Even as an infant, my sleep was irregular. I liked the nighttime. I wasn’t colicky or irritable. I wanted to start the party at midnight. I am the youngest of three children, and my mom had to be awake during the day for my siblings. (As genetics and karma had it, neither of my two children slept through the night until they were over a year old.)
In my childhood, I didn’t want the day to end. Even when I was exhausted, I felt there was more to squeeze out of the day. I didn’t feel tired at night, I felt energized. To surrender to sleep seemed wasteful. Procrastination played a role. When I put off doing things, I could get them done at night. I knew no one was going to interrupt me, and there was nothing good on TV.
My habit was to exhaust myself, so it would be easy to fall asleep when my head hit the pillow. If I wasn’t exhausted, I would lie in bed thinking. Sometimes I had anxious thoughts, other times I thought about the concert I was looking forward to, a great meal I had, the meaning of life.
I had problems staying awake and alert during boring activities — namely, school. For me, school days were a school daze. It is hard to explain to someone what this was like. Fatigue overwhelmed me, as if my brain were barreling into shutdown mode. Digging my pen into my leg until it hurt, even puncturing the skin a bit, seemed reasonable — a defibrillator, if you will.
I wanted to pay attention; I physically could not. This daytime “narcolepsy” still affects me, although I have more options as to the environments I place myself in. I could have benefited from fidget toys, stand-up desks, and one-minute breaks. In graduate school, I assigned a designated kicker to hit my leg when I got drowsy in lectures.

Could Sleep Apnea Be the Culprit?

Then came my sleep apnea diagnosis in 2006. I had always been a snorer. My brother said that I sounded like a chainsaw at age nine. He couldn’t believe that a sound like that could come from a short, skinny kid. I had never heard myself snore, and I never woke up gasping for breath. It was when I was treating a patient with ADHD, who had severe sleep apnea, that I decided to educate myself about it in order to help him. As I checked off the symptoms, some of them resonated with me — chronic, loud snoring, never feeling rested in the morning. Others did not: headaches, mood disorder, and impotence. I decided to get a sleep study done to see whether I had the condition. That decision was a lifesaver.

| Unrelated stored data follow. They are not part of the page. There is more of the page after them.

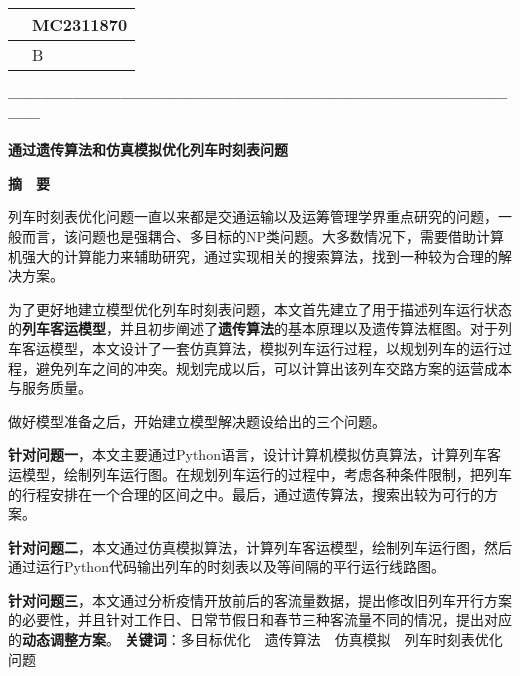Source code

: \thispagestyle{empty}   %

\begin{table}[h]
    \centering
    \renewcommand\arraystretch{2}
    \begin{tabular}{|l|l|}
    \hline
    \quad & MC2311870\quad \\ \hline
       & B         \\ \hline
    \end{tabular}
\end{table}



\begin{center}
    \textbf{—————————————————————————————————}

    \textbf{\fontsize{20}{1.5}通过遗传算法和仿真模拟优化列车时刻表问题}

    \textbf{摘　要}
\end{center}





%
%

列车时刻表优化问题一直以来都是交通运输以及运筹管理学界重点研究的问题，一般而言，该问题也是强耦合、多目标的NP类问题。大多数情况下，需要借助计算机强大的计算能力来辅助研究，通过实现相关的搜索算法，找到一种较为合理的解决方案\cite{niuGuidaoliecheshikebiaowentiyanjiuzongshu2021}。

为了更好地建立模型优化列车时刻表问题，本文首先建立了用于描述列车运行状态的\textbf{列车客运模型}，并且初步阐述了\textbf{遗传算法}的基本原理以及遗传算法框图。对于列车客运模型，本文设计了一套仿真算法，模拟列车运行过程，以规划列车的运行过程，避免列车之间的冲突。规划完成以后，可以计算出该列车交路方案的运营成本与服务质量。

做好模型准备之后，开始建立模型解决题设给出的三个问题。

\textbf{针对问题一}，本文主要通过Python语言，设计计算机模拟仿真算法，计算列车客运模型，绘制列车运行图。在规划列车运行的过程中，考虑各种条件限制，把列车的行程安排在一个合理的区间之中。最后，通过遗传算法，搜索出较为可行的方案。

\textbf{针对问题二}，本文通过仿真模拟算法，计算列车客运模型，绘制列车运行图，然后通过运行Python代码输出列车的时刻表以及等间隔的平行运行线路图。


\textbf{针对问题三}，本文通过分析疫情开放前后的客流量数据，提出修改旧列车开行方案的必要性，并且针对工作日、日常节假日和春节三种客流量不同的情况，提出对应的\textbf{动态调整方案}。\newline
\newline
\newline
\textbf{关键词}：多目标优化　遗传算法　仿真模拟　列车时刻表优化问题




%
%

\newpage
\tableofcontents
\thispagestyle{empty}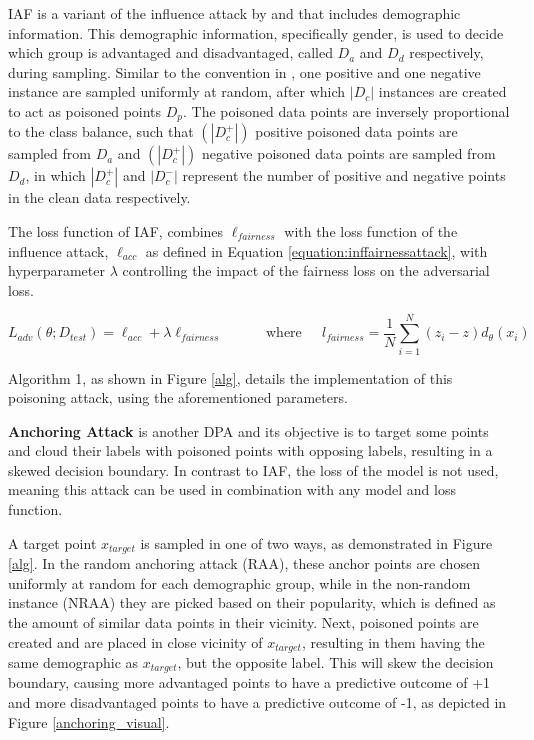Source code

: IAF is a variant of the influence attack by \cite{koh2018stronger} and \cite{koh2017understanding} that includes demographic information.
This demographic information, specifically gender, is used to decide which group is advantaged and disadvantaged, called $D_a$ and $D_d$ respectively, during sampling.
Similar to the convention in \cite{koh2018stronger}, one positive and one negative instance are sampled uniformly at random, after which $|D_c|$ instances are created to act as poisoned points $D_p$.
The poisoned data points are inversely proportional to the class balance, such that $(|D^+_c|)$ positive poisoned data points are sampled from $D_a$ and  $(|D^+_c|)$ negative poisoned data points are sampled from $D_d$, in which $|D^+_c|$ and $|D^-_c|$ represent the number of positive and negative points in the clean data respectively. 

The loss function of IAF, combines $\ell_{fairness}$ with the loss function of the influence attack, $\ell_{acc}$ as defined in Equation \ref{equation:inffairnessattack}, with hyperparameter $\lambda$ controlling the impact of the fairness loss on the adversarial loss. 

\begin{equation}
        L_{adv}(\theta ; D_{test}) = \ell_{acc} + \lambda \ell_{fairness} \;\;\;\;\;\;\;\;\;\;\; 
        \mbox{where  } \;\;\;\; l_{fairness} = \frac{1}{N}\sum^N_{i=1}(z_i -z)d_{\theta}(x_i)
    \label{equation:inffairnessattack}
\end{equation}


Algorithm 1, as shown in Figure \ref{alg}, details the implementation of this poisoning attack, using the aforementioned parameters. 

\textbf{Anchoring Attack}
is another DPA and its objective is to target some points and cloud their labels with poisoned points with opposing labels, resulting in a skewed decision boundary.
In contrast to IAF, the loss of the model is not used, meaning this attack can be used in combination with any model and loss function. 

A target point $x_{target}$ is sampled in one of two ways, as demonstrated in Figure \ref{alg}. In the random anchoring attack (RAA), these anchor points are chosen uniformly at random for each demographic group, while in the non-random instance (NRAA) they are picked based on their popularity, which is defined as the amount of similar data points in their vicinity.
Next, poisoned points are created and are placed in close vicinity of $x_{target}$, resulting in them having the same demographic as $x_{target}$, but the opposite label.
This will skew the decision boundary, causing more advantaged points to have a predictive outcome of +1 and more disadvantaged points to have a predictive outcome of -1, as depicted in Figure \ref{anchoring_visual}.

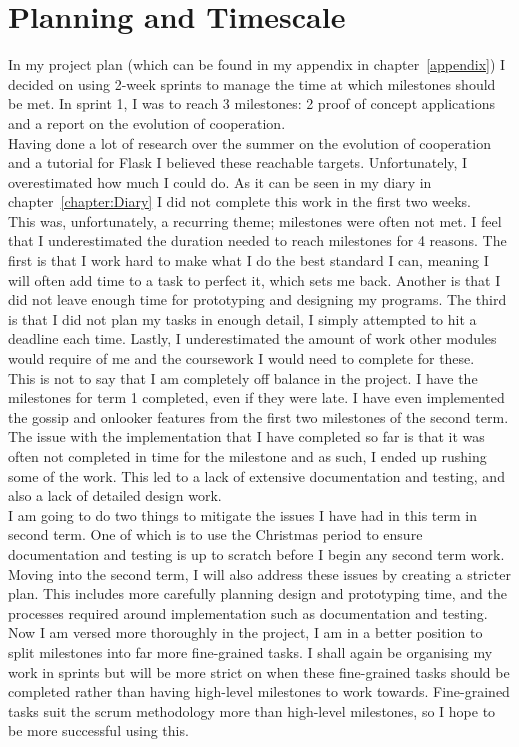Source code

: \documentclass[]{final_report}
\begin{document}
\chapter{Planning and Timescale}
\label{chapter:planningtime}
In my project plan (which can be found in my appendix in chapter~\ref{appendix}) I decided on using 2-week sprints to manage the time at which milestones should be met. In sprint 1, I was to reach 3 milestones: 2 proof of concept applications and a report on the evolution of cooperation.\\
Having done a lot of research over the summer on the evolution of cooperation and a tutorial for Flask I believed these reachable targets. Unfortunately, I overestimated how much I could do. As it can be seen in my diary in chapter~\ref{chapter:Diary} I did not complete this work in the first two weeks.\\
This was, unfortunately, a recurring theme; milestones were often not met. I feel that I underestimated the duration needed to reach milestones for 4 reasons. The first is that I work hard to make what I do the best standard I can, meaning I will often add time to a task to perfect it, which sets me back. Another is that I did not leave enough time for prototyping and designing my programs. The third is that I did not plan my tasks in enough detail, I simply attempted to hit a deadline each time. Lastly, I underestimated the amount of work other modules would require of me and the coursework I would need to complete for these.\\
This is not to say that I am completely off balance in the project. I have the milestones for term 1 completed, even if they were late. I have even implemented the gossip and onlooker features from the first two milestones of the second term. The issue with the implementation that I have completed so far is that it was often not completed in time for the milestone and as such, I ended up rushing some of the work. This led to a lack of extensive documentation and testing, and also a lack of detailed design work.\\
I am going to do two things to mitigate the issues I have had in this term in second term. One of which is to use the Christmas period to ensure documentation and testing is up to scratch before I begin any second term work.\\
Moving into the second term, I will also address these issues by creating a stricter plan. This includes more carefully planning design and prototyping time, and the processes required around implementation such as documentation and testing. Now I am versed more thoroughly in the project, I am in a better position to split milestones into far more fine-grained tasks. I shall again be organising my work in sprints but will be more strict on when these fine-grained tasks should be completed rather than having high-level milestones to work towards. Fine-grained tasks suit the scrum methodology more than high-level milestones, so I hope to be more successful using this.
\end{document}
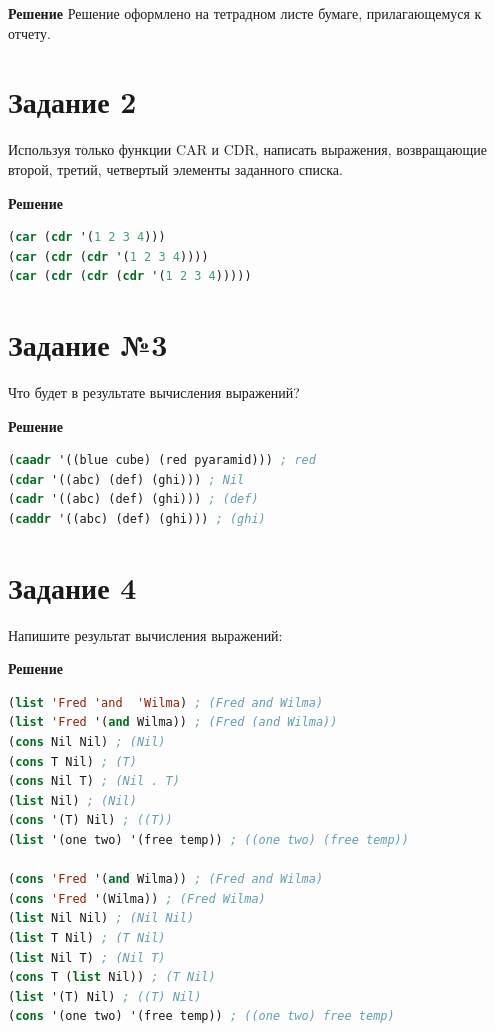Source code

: \documentclass[12pt]{report}
\begin{document}
	\textbf{Решение}
	Решение оформлено на тетрадном листе бумаге, прилагающемуся к отчету.	
	
\section*{Задание 2}

Используя только функции CAR и CDR, написать выражения, возвращающие второй, третий, четвертый элементы заданного списка.
	
\textbf{Решение}

\begin{lstlisting}[label=first,caption=Решение задания №2, language=lisp]
(car (cdr '(1 2 3 4)))
(car (cdr (cdr '(1 2 3 4))))
(car (cdr (cdr (cdr '(1 2 3 4)))))
\end{lstlisting}

\section*{Задание №3}

Что будет в результате вычисления выражений?

\textbf{Решение}

\begin{lstlisting}[label=second,caption=Решение задания №3, language=lisp]
(caadr '((blue cube) (red pyaramid))) ; red
(cdar '((abc) (def) (ghi))) ; Nil
(cadr '((abc) (def) (ghi))) ; (def)
(caddr '((abc) (def) (ghi))) ; (ghi)
\end{lstlisting}

\section*{Задание 4}
Напишите результат вычисления выражений:

\textbf{Решение}

\begin{lstlisting}[label=second,caption=Решение задания №4, language=lisp]
(list 'Fred 'and  'Wilma) ; (Fred and Wilma)
(list 'Fred '(and Wilma)) ; (Fred (and Wilma))
(cons Nil Nil) ; (Nil)
(cons T Nil) ; (T)
(cons Nil T) ; (Nil . T)
(list Nil) ; (Nil)
(cons '(T) Nil) ; ((T))
(list '(one two) '(free temp)) ; ((one two) (free temp))

(cons 'Fred '(and Wilma)) ; (Fred and Wilma)
(cons 'Fred '(Wilma)) ; (Fred Wilma)
(list Nil Nil) ; (Nil Nil)
(list T Nil) ; (T Nil)
(list Nil T) ; (Nil T)
(cons T (list Nil)) ; (T Nil)
(list '(T) Nil) ; ((T) Nil)
(cons '(one two) '(free temp)) ; ((one two) free temp)
\end{lstlisting}
\end{document}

In the sleep lab, I was hooked up to so many wires I looked like something out of The Terminator. The staff told me they were assessing the number of hypopnea (abnormally shallow breathing events) or apnea (pauses in breathing of at least 10 seconds and decrease in blood oxygenation) events during my sleep. If I had more than 20 events in an hour, they would put me on a CPAP (Continuous Positive Airway Pressure) machine and see if that helped. I’d have to sleep for at least three hours to get a stable reading.
After what felt like 20 minutes, a technician came in my room, wheeling the CPAP machine. I was puzzled. “I thought you needed me to sleep for at least three hours? It’s only been 20 minutes.” She said, “Sir, you have been asleep for three hours.” They attached the CPAP to me and, the next thing I knew, I was awakened at 6:30 in the morning and discharged. I was told to meet with the sleep doctor in five weeks, after they went through my sleep data.
After a week, the doctor’s office called, saying she wanted to see me sooner. The doctor told me that I had a severe case of sleep apnea. Twenty events in an hour warranted the diagnosis. I had 98 events! She said that it was one of the highest scores she had seen. “I am an overachiever,” I joked.